Un consensus presque impossible sur les énergies fossiles
Les échanges entre parties sont parfois virulents, notamment suite aux déclarations du Secrétaire général de l’OPEP Haithem El Ghais qui estime qu’«Il n’y a pas de solution ou de voie unique pour atteindre un avenir énergétique durable ». Dans sa lettre datée du 6 Décembre 2023, il a demandé à « rejeter de manière proactive tout texte ou formule ciblant l’énergie, c’est-à-dire les combustibles fossiles plutôt que les émissions ». Pour lui« la pression indue et disproportionnée contre les combustibles fossiles pourrait atteindre un point critique avec des conséquences irréversibles, dans la mesure où le projet de décision contient encore des options sur l’élimination progressive des combustibles fossiles ».

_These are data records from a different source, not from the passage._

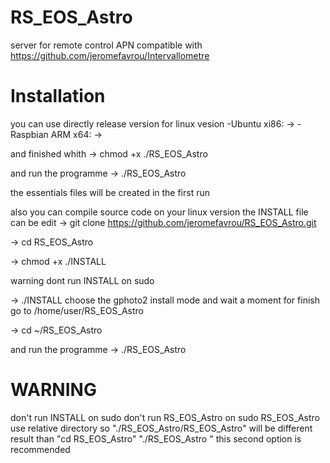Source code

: # RS_EOS_Astro
server for remote control APN 
compatible with https://github.com/jeromefavrou/Intervallometre

# Installation

you can use directly release version for linux vesion
 -Ubuntu xi86: 
  ->
 -Raspbian ARM x64:
  ->
 
and finished whith
 -> chmod +x ./RS_EOS_Astro
 
and run the programme 
 -> ./RS_EOS_Astro
 
the essentials files will be created in the first run 
 
also you can compile source code on your linux version
the INSTALL file can be edit 
 -> git clone https://github.com/jeromefavrou/RS_EOS_Astro.git
 
 -> cd RS_EOS_Astro
 
 -> chmod +x ./INSTALL
 
  warning dont run INSTALL on sudo 
  
 -> ./INSTALL
  choose the gphoto2 install mode and wait a moment
  for finish go to /home/user/RS_EOS_Astro
  
 -> cd ~/RS_EOS_Astro
 
  and run the programme 
 -> ./RS_EOS_Astro
 
 # WARNING
 don't run INSTALL on sudo 
 don't run RS_EOS_Astro on sudo
 RS_EOS_Astro use relative directory so "./RS_EOS_Astro/RS_EOS_Astro" will be different result than "cd RS_EOS_Astro" "./RS_EOS_Astro "
 this second option is recommended
 
 
 
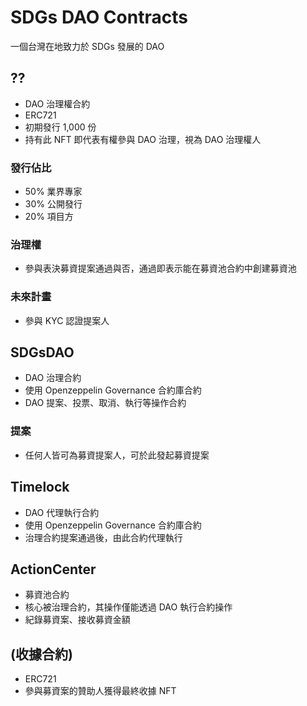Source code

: # SDGs DAO Contracts

一個台灣在地致力於 SDGs 發展的 DAO

## ??

- DAO 治理權合約
- ERC721
- 初期發行 1,000 份
- 持有此 NFT 即代表有權參與 DAO 治理，視為 DAO 治理權人

### 發行佔比

- 50% 業界專家
- 30% 公開發行
- 20% 項目方

### 治理權

- 參與表決募資提案通過與否，通過即表示能在募資池合約中創建募資池

### 未來計畫

- 參與 KYC 認證提案人

## SDGsDAO

- DAO 治理合約
- 使用 Openzeppelin Governance 合約庫合約
- DAO 提案、投票、取消、執行等操作合約

### 提案

- 任何人皆可為募資提案人，可於此發起募資提案

## Timelock

- DAO 代理執行合約
- 使用 Openzeppelin Governance 合約庫合約
- 治理合約提案通過後，由此合約代理執行

## ActionCenter

- 募資池合約
- 核心被治理合約，其操作僅能透過 DAO 執行合約操作
- 紀錄募資案、接收募資金額

## (收據合約)

- ERC721
- 參與募資案的贊助人獲得最終收據 NFT

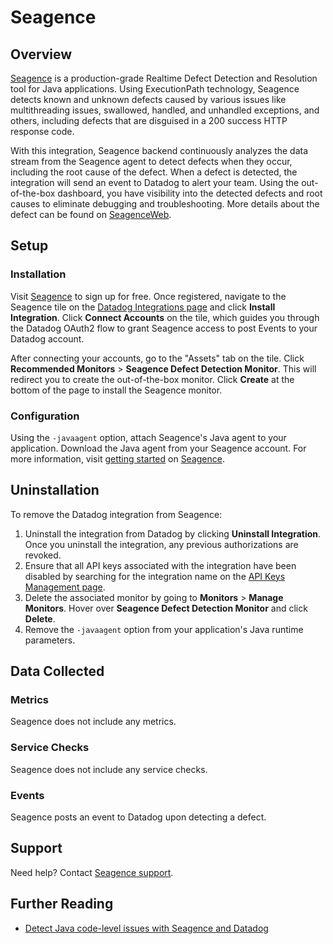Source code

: # Seagence

## Overview

[Seagence][1] is a production-grade Realtime Defect Detection and Resolution tool for Java applications. Using ExecutionPath technology, Seagence detects known and unknown defects caused by various issues like multithreading issues, swallowed, handled, and unhandled exceptions, and others, including defects that are disguised in a 200 success HTTP response code.

With this integration, Seagence backend continuously analyzes the data stream from the Seagence agent to detect defects when they occur, including the root cause of the defect. When a defect is detected, the integration will send an event to Datadog to alert your team. Using the out-of-the-box dashboard, you have visibility into the detected defects and root causes to eliminate debugging and troubleshooting. More details about the defect can be found on [SeagenceWeb][2].

## Setup

### Installation

Visit [Seagence][1] to sign up for free. Once registered, navigate to the Seagence tile on the [Datadog Integrations page][5] and click **Install Integration**. Click **Connect Accounts** on the tile, which guides you through the Datadog OAuth2 flow to grant Seagence access to post Events to your Datadog account.

After connecting your accounts, go to the "Assets" tab on the tile. Click **Recommended Monitors** > **Seagence Defect Detection Monitor**. This will redirect you to create the out-of-the-box monitor. Click **Create** at the bottom of the page to install the Seagence monitor.

### Configuration

Using the `-javaagent` option, attach Seagence's Java agent to your application. Download the Java agent from your Seagence account. For more information, visit [getting started][3] on [Seagence][1].

## Uninstallation

To remove the Datadog integration from Seagence:
1. Uninstall the integration from Datadog by clicking **Uninstall Integration**. Once you uninstall the integration, any previous authorizations are revoked.
2. Ensure that all API keys associated with the integration have been disabled by searching for the integration name on the [API Keys Management page][6].
3. Delete the associated monitor by going to **Monitors** > **Manage Monitors**. Hover over **Seagence Defect Detection Monitor** and click **Delete**.
4. Remove the `-javaagent` option from your application's Java runtime parameters.


## Data Collected

### Metrics

Seagence does not include any metrics.

### Service Checks

Seagence does not include any service checks.

### Events

Seagence posts an event to Datadog upon detecting a defect.

## Support

Need help? Contact [Seagence support][4].

## Further Reading

- [Detect Java code-level issues with Seagence and Datadog][7]

[1]: https://www.seagence.com
[2]: https://app.seagence.com/SeagenceWeb/
[3]: https://seagence.com/product/getting-started/
[4]: mailto:support@seagence.com
[5]: https://app.datadoghq.com/integrations/seagence
[6]: https://app.datadoghq.com/organization-settings/api-keys?filter=Seagence
[7]: https://www.datadoghq.com/blog/seagence-datadog-marketplace/
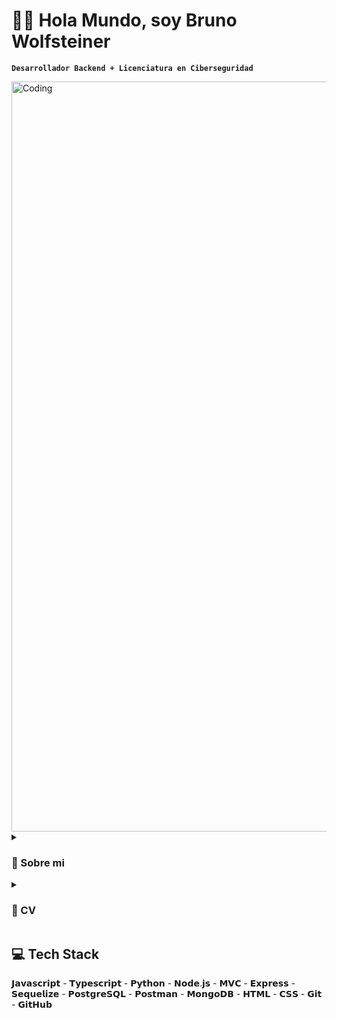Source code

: # 👋🏻 Hola Mundo, soy Bruno Wolfsteiner
**`Desarrollador Backend + Licenciatura en Ciberseguridad`**

<img align="center" alt="Coding" width="1200" src="https://giphy.com/embed/SYHz66JfYHbBtZXjHy/giphy.gif"> 

<details>
 <summary><h3>📄 Sobre mi </h3></summary>
Programador apasionado con experiencia en desarrollo de software e interés en las inteligencias artificiales. Mi objetivo principal es utilizar mis habilidades técnicas para crear soluciones innovadoras y eficientes, mi experiencia abarca desde la gestión de bases de datos hasta la optimización de servidores. Además, cuento con habilidades blandas que me permiten colaborar eficazmente en equipos multidisciplinarios y adaptarme rápidamente a entornos de trabajo dinámicos.
¡Conéctame y aportaré gran valor a tu equipo!
</details>
<details>
<summary><h3>📄 CV </h3></summary>
[cv Bruno Wolfsteiner backend.pdf](https://github.com/brunowolfsteiner/brunowolfsteiner/files/12788030/cv.Bruno.Wolfsteiner.backend.pdf)
</details>

## 💻 Tech Stack
<p align="left"> 𝗝𝗮𝘃𝗮𝘀𝗰𝗿𝗶𝗽𝘁 - 𝗧𝘆𝗽𝗲𝘀𝗰𝗿𝗶𝗽𝘁 - 𝗣𝘆𝘁𝗵𝗼𝗻 - 𝗡𝗼𝗱𝗲.𝗷𝘀 - 𝗠𝗩𝗖 - 𝗘𝘅𝗽𝗿𝗲𝘀𝘀 - 𝗦𝗲𝗾𝘂𝗲𝗹𝗶𝘇𝗲 - 𝗣𝗼𝘀𝘁𝗴𝗿𝗲𝗦𝗤𝗟 - 𝗣𝗼𝘀𝘁𝗺𝗮𝗻 - 𝗠𝗼𝗻𝗴𝗼𝗗𝗕 - 𝗛𝗧𝗠𝗟 - 𝗖𝗦𝗦 - 𝗚𝗶𝘁 - 𝗚𝗶𝘁𝗛𝘂𝗯 </p>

La crainte des pays producteurs et en particulier ceux de l’OPEP+ provient du fait que le scénario de transition modérée préconisé par l’AIE et basée sur une réduction conséquente des consommations d’énergies fossiles, impacterait de façon significative leurs revenus provenant de l’exportation des hydrocarbures. Selon l’AIE la consommation pétrolière mondiale a atteint en Octobre 2023, 102 millions de barils/jour. Elle devrait atteindre selon l’OPEP 116 millions de barils/jour en 2045, ce qui n’est pas l’avis de l’AIE qui prévoit une chute de la demande dès 2024 et un pic de la demande avant 2030. Or les exportations des pays OPEP et OPEP+ sont au moins de 40% de leurs recettes d’exportation et leurs budgets, quand ce n’est pas plus pour la plupart, particulièrement ceux d’Afrique. Cette crainte est d’autant plus élevée que la production pétrolière de l’OPEP n’est que de 28 millions de barils/jour en moyenne sur l’année 2023, (et environ 40 millions pour toute l’OPEP+), contre une production de 62 millions de la part des autres producteurs, souvent soit consommateurs eux-mêmes, ou très gros producteurs et exportateurs dont l’économie n’est pas rentière, et ayant plus de moyens ou d’avance sur une transition vers un mix énergétique propre.
L’OPEP met en avant l’importance de la sécurité des approvisionnements en énergies fossiles dont le rôle est capital dans une transition juste et mesurée qui ne puisse mettre en péril aucune économie, car « le monde a besoin d’investissements majeurs dans toutes les énergies, y compris les hydrocarbures, dans toutes les technologies, et d’une compréhension des besoins énergétiques de tous les peuples ». « Même si les pays membres de l’OPEP et les pays non membres de l’OPEP participant à la Charte de coopération (CoC) prennent le changement climatique au sérieux et ont fait leurs preuves en matière d’actions climatiques, il serait inacceptable que des campagnes à motivation politique mettent en danger la prospérité et l’avenir de nos peuples ».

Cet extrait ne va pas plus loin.